From: Miklos Szeredi <miklos@szeredi.hu>
To: David Howells <dhowells@redhat.com>
Cc: Ian Kent <raven@themaw.net>,
Linus Torvalds <torvalds@linux-foundation.org>,
Al Viro <viro@zeniv.linux.org.uk>,
Linux NFS list <linux-nfs@vger.kernel.org>,
Andreas Dilger <adilger.kernel@dilger.ca>,
Anna Schumaker <anna.schumaker@netapp.com>,
"Theodore Ts'o" <tytso@mit.edu>,
Linux API <linux-api@vger.kernel.org>,
linux-ext4@vger.kernel.org,
Trond Myklebust <trond.myklebust@hammerspace.com>,
Miklos Szeredi <mszeredi@redhat.com>,
Christian Brauner <christian@brauner.io>,
Jann Horn <jannh@google.com>,
"Darrick J. Wong" <darrick.wong@oracle.com>,
Karel Zak <kzak@redhat.com>, Jeff Layton <jlayton@redhat.com>,
linux-fsdevel@vger.kernel.org,
LSM <linux-security-module@vger.kernel.org>,
linux-kernel@vger.kernel.org
Subject: Re: [PATCH 00/13] VFS: Filesystem information [ver #19]
Date: Wed, 1 Apr 2020 14:35:54 +0200 [thread overview]
Message-ID: <CAJfpeguxACC68bMhS-mNm4m6ytrKgs1--jbF5X3tBiPf_iG1jg@mail.gmail.com> (raw)
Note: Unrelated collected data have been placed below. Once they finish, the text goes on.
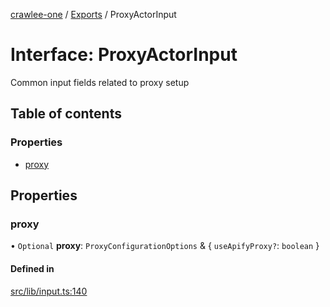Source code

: [crawlee-one](../README.md) / [Exports](../modules.md) / ProxyActorInput

# Interface: ProxyActorInput

Common input fields related to proxy setup

## Table of contents

### Properties

- [proxy](ProxyActorInput.md#proxy)

## Properties

### proxy

• `Optional` **proxy**: `ProxyConfigurationOptions` & { `useApifyProxy?`: `boolean`  }

#### Defined in

[src/lib/input.ts:140](https://github.com/JuroOravec/crawlee-one/blob/a1c29c5/src/lib/input.ts#L140)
In-Reply-To: <CAJfpegsyeJmH3zJuseaAAY06fzgavSzpOtYr-1Mw8GR0cLcQbA@mail.gmail.com>
[-- Attachment #1: Type: text/plain, Size: 1618 bytes --]
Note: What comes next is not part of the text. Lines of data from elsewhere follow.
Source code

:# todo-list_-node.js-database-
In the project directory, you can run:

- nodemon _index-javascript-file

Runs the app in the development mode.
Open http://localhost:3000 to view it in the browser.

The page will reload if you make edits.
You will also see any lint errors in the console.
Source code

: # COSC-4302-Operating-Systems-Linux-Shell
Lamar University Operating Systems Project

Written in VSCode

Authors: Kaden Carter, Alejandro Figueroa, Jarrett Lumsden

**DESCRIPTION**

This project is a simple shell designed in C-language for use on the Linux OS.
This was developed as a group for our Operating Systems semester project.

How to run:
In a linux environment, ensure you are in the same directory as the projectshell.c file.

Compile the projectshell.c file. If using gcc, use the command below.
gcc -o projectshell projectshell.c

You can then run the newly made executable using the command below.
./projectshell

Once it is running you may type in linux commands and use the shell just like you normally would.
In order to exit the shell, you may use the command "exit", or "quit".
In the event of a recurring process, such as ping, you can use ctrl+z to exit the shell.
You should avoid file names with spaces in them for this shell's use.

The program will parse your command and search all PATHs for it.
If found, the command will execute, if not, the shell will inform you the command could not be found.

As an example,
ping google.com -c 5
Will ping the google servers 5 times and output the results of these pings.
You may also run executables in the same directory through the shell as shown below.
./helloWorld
On Wed, Apr 1, 2020 at 10:37 AM Miklos Szeredi <miklos@szeredi.hu> wrote:
>
> On Wed, Apr 1, 2020 at 10:27 AM David Howells <dhowells@redhat.com> wrote:
> >
> > Miklos Szeredi <miklos@szeredi.hu> wrote:
> >
> > > According to dhowell's measurements processing 100k mounts would take
> > > about a few seconds of system time (that's the time spent by the
> > > kernel to retrieve the data,
> >
> > But the inefficiency of mountfs - at least as currently implemented - scales
> > up with the number of individual values you want to retrieve, both in terms of
> > memory usage and time taken.
>
> I've taken that into account when guesstimating a "few seconds per
> 100k entries". My guess is that there's probably an order of
> magnitude difference between the performance of a fs based interface
> and a binary syscall based interface. That could be reduced somewhat
> with a readfile(2) type API.
And to show that I'm not completely off base, attached a patch that
adds a limited readfile(2) syscall and uses it in the p2 method.
Results are promising:
./test-fsinfo-perf /tmp/a 30000
--- make mounts ---
--- test fsinfo by path ---
sum(mnt_id) = 930000
--- test fsinfo by mnt_id ---
sum(mnt_id) = 930000
--- test /proc/fdinfo ---
sum(mnt_id) = 930000
--- test mountfs ---
sum(mnt_id) = 930000
For 30000 mounts, f= 146400us f2= 136766us p= 1406569us p2=
221669us; p=9.6*f p=10.3*f2 p=6.3*p2
--- umount ---
This is about a 2 fold increase in speed compared to open + read + close.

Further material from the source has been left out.